REDNECK PERSPECTIVE: Instagram inspiration
Jackson Hole, Wyoming – Two nights ago, Lill, my redneck girlfriend, came over all distraught. The transmission had gone out in her Chevy one-ton truck and she was forced to borrow her cousin’s Ford. “Can I spend the night, Clyde?” Lill begged. “I can’t go home in a Ford, especially just a half-ton. The neighbors would think I’ve gone all Westbank.”
Why not? I was too broke to spend the night buying drinks for lust-seeking Utah girls. Susie’s husband was in town. Blythe Winters-Paulson, Goldman Sachs vice president of ethics, was in Johannesburg working with an investment group to corner world gold production. And Alice, my Republican lover and public information director for Marti Halverson’s reelection campaign, was in Roswell, New Mexico, seeking proof that Natalia Duncan Macker’s dad is a space alien, thereby disqualifying her to hold state office.
So I took compassion for poor Lill. Unfortunately, desire beset us in the middle of a World Wrestling Association bout and the TV remote was lost in the heat of the moment.
Last night did not go as well. I had become weary of getting up every three minutes to flick through the channels so I opened the News&Guide. Talk about hard up for something to do. The feature article was about a yoga instructor who photographed herself doing a handstand every day for the past year and posted the pictures on Instagram and Facebook, the typical cutting edge, investigative journalism one finds in the News&Guide that keeps us informed of current critical issues and political trends. The handstander said the experience built her confidence and many people were inspired by photos of her daily handstand.
At first I was dismissive. Inspired by photos of handstands? They must be the same people who regularly read the News&Guide. However, as I read the article further I was captivated.

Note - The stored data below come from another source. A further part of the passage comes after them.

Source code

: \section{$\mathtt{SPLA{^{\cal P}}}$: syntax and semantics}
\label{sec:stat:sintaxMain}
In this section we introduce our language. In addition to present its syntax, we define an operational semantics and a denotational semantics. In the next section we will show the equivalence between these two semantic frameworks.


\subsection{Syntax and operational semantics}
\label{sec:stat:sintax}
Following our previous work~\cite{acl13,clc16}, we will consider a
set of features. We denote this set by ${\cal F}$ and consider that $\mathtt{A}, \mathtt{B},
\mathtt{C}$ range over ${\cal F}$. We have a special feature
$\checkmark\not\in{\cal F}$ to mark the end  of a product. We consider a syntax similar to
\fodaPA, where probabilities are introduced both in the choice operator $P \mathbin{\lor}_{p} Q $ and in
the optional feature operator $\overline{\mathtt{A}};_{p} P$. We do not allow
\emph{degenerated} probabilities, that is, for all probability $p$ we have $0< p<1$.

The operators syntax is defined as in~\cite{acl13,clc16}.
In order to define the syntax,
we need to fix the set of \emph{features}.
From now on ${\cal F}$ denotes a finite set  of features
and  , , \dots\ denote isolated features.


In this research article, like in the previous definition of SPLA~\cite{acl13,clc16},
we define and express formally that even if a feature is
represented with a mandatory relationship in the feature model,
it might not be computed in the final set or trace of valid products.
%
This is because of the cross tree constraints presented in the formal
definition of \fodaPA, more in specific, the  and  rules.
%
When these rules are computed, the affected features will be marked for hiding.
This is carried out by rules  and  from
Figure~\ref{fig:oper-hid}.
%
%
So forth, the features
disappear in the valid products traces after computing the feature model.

“The biggest emotional lesson I learned was that I am 100 percent responsible for my moods,” she said, presumably while upright.
Really? I am writing my elected representatives to pass a law requiring all women to handstand daily. They can even take a picture if they want. I am also setting up an Old Bill’s-qualified nonprofit to instruct women in handstands. I expect to see massive financial support from men.
Later in the evening, after tequila-aided introspection, I asked myself, “What acts of significance have I ever done?” I set my camera’s timer and got on my hands and knees before kicking up. My feet left the floor, but only rose a few inches before crashing back down. The camera flashed. I tried again and again with similar results.
I realized that I could not build confidence in myself or inspire the masses reading the News&Guide by copying others. I needed an original concept. I cracked open a beer, set the camera and sipped as the flash went off. At that moment, feeling in complete control of my mood, I promised to drink a beer, (well OK, maybe a few beers) every day for a year and post the pictures on the bulletin board at the laundry mat.